La première nuit de course a mis les marins à l’épreuve. Le coup de vent associé au passage du front froid a été rude (rafales à 40 nœuds) et c’est dans une mer abrupte que les équipages ont commencé leur traversée du golfe de Gascogne. Premières victimes du mauvais temps : les détenteurs du titre et grands favoris Gildas Morvan et Charlie Dalin, dont le bateau Cercle Vert a démâté ce matin vers 3 heures. Les deux hommes n’ont pas été blessés, mais leur déception est grande. Ils ont fait route au moteur et sont arrivés à Port La Forêt cet après midi.
Pour les autres, il a fallu vaincre le mal de mer, se déplacer en rampant et se cramponner pour éviter de valdinguer dans l’habitacle ou sur le pont du bateau. A bord de Guadeloupe Grand Large 2, Nicolas Thomas faisait part à la direction de course de quelques bobos : girouette arrachée et antenne VHF branlante. Sur Lorientreprendre, c’est le solent qui s’est déralingué, obligeant Yannig Livory et Guillaume Farsy à gréer leur tourmentin. Heureusement, cette entame un peu violente a été de courte durée. Ce matin vers 11h30, les 14 équipages ont viré les uns après les autres derrière le front puis choqué les écoutes dans le nouveau vent d’ouest d’une vingtaine de nœuds.

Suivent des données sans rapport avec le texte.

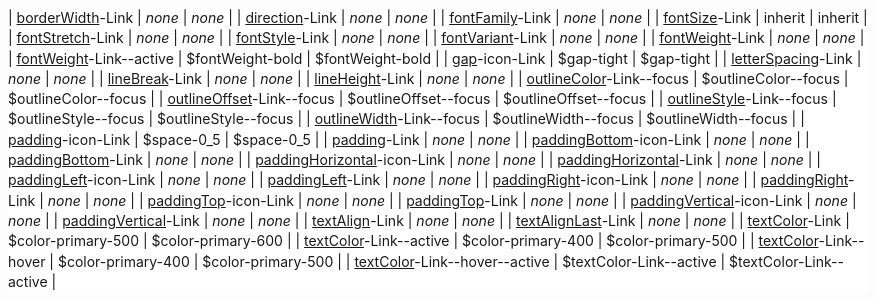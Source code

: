 | [borderWidth](../styles-and-themes/common-units/#size)-Link | *none* | *none* |
| [direction](../styles-and-themes/layout-props#direction)-Link | *none* | *none* |
| [fontFamily](../styles-and-themes/common-units/#fontFamily)-Link | *none* | *none* |
| [fontSize](../styles-and-themes/common-units/#size)-Link | inherit | inherit |
| [fontStretch](../styles-and-themes/common-units/#fontStretch)-Link | *none* | *none* |
| [fontStyle](../styles-and-themes/common-units/#fontStyle)-Link | *none* | *none* |
| [fontVariant](../styles-and-themes/common-units/#font-variant)-Link | *none* | *none* |
| [fontWeight](../styles-and-themes/common-units/#fontWeight)-Link | *none* | *none* |
| [fontWeight](../styles-and-themes/common-units/#fontWeight)-Link--active | $fontWeight-bold | $fontWeight-bold |
| [gap](../styles-and-themes/common-units/#size)-icon-Link | $gap-tight | $gap-tight |
| [letterSpacing](../styles-and-themes/common-units/#size)-Link | *none* | *none* |
| [lineBreak](../styles-and-themes/common-units/#line-break)-Link | *none* | *none* |
| [lineHeight](../styles-and-themes/common-units/#size)-Link | *none* | *none* |
| [outlineColor](../styles-and-themes/common-units/#color)-Link--focus | $outlineColor--focus | $outlineColor--focus |
| [outlineOffset](../styles-and-themes/common-units/#size)-Link--focus | $outlineOffset--focus | $outlineOffset--focus |
| [outlineStyle](../styles-and-themes/common-units/#border)-Link--focus | $outlineStyle--focus | $outlineStyle--focus |
| [outlineWidth](../styles-and-themes/common-units/#size)-Link--focus | $outlineWidth--focus | $outlineWidth--focus |
| [padding](../styles-and-themes/common-units/#size)-icon-Link | $space-0_5 | $space-0_5 |
| [padding](../styles-and-themes/common-units/#size)-Link | *none* | *none* |
| [paddingBottom](../styles-and-themes/common-units/#size)-icon-Link | *none* | *none* |
| [paddingBottom](../styles-and-themes/common-units/#size)-Link | *none* | *none* |
| [paddingHorizontal](../styles-and-themes/common-units/#size)-icon-Link | *none* | *none* |
| [paddingHorizontal](../styles-and-themes/common-units/#size)-Link | *none* | *none* |
| [paddingLeft](../styles-and-themes/common-units/#size)-icon-Link | *none* | *none* |
| [paddingLeft](../styles-and-themes/common-units/#size)-Link | *none* | *none* |
| [paddingRight](../styles-and-themes/common-units/#size)-icon-Link | *none* | *none* |
| [paddingRight](../styles-and-themes/common-units/#size)-Link | *none* | *none* |
| [paddingTop](../styles-and-themes/common-units/#size)-icon-Link | *none* | *none* |
| [paddingTop](../styles-and-themes/common-units/#size)-Link | *none* | *none* |
| [paddingVertical](../styles-and-themes/common-units/#size)-icon-Link | *none* | *none* |
| [paddingVertical](../styles-and-themes/common-units/#size)-Link | *none* | *none* |
| [textAlign](../styles-and-themes/common-units/#text-align)-Link | *none* | *none* |
| [textAlignLast](../styles-and-themes/common-units/#text-align)-Link | *none* | *none* |
| [textColor](../styles-and-themes/common-units/#color)-Link | $color-primary-500 | $color-primary-600 |
| [textColor](../styles-and-themes/common-units/#color)-Link--active | $color-primary-400 | $color-primary-500 |
| [textColor](../styles-and-themes/common-units/#color)-Link--hover | $color-primary-400 | $color-primary-500 |
| [textColor](../styles-and-themes/common-units/#color)-Link--hover--active | $textColor-Link--active | $textColor-Link--active |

La progression est désormais plus confortable, si ce n’est les vagues, qui viennent toujours frapper l’étrave de face.
Hier, chacun s’était placé sur l’échiquier (sur un axe nord-ouest /sud-est d’une vingtaine de milles) pour aborder ce premier rendez-vous stratégique de la course. Et ce sont les hommes du centre qui s’en tirent le mieux après le front. A la mi-journée, Gwenolé Gahinet, dont c’est la première Transat AG2R et Paul Meilhat (Safran-Guy Cotten) prenaient un petit avantage en tête devant Nicolas Lunven et Eric Peron (Generali). La flotte est encore relativement groupée (5 milles entre le premier et le sixième) et les bateaux ont tendance à s’aligner les uns derrière les autres. Leur objectif : gagner le plus rapidement possible dans le sud pour échapper aux mailles de l’anticyclone.
La menace anticyclonique
Ce dernier est en train de gonfler vers le nord et de prendre ses aises dans le golfe de Gascogne. La flotte navigue actuellement à sa lisière mais des ralentissements sont possibles avant un nouveau renforcement du vent de nord-est, très net, aux abords du cap Finisterre dans la journée de mardi.
Ils ont dit
Erwan Tabarly, Gedimat : “On a eu du vent cette nuit, des rafales à 40 nœuds sous le front. On est au débridé en route directe vers le cap Finisterre, en tribord amures avec une mer de face, ce n’est pas très agréable mais plus maniable que tout à l’heure. Il faut s’accrocher à chaque vague, car on avance d’un mètre dans le creux d’une vague. On est un peu plus sud car on a viré assez tôt. L’idée est d’aller gagner le flux rapidement pour avoir plus de vent au cap Finisterre.”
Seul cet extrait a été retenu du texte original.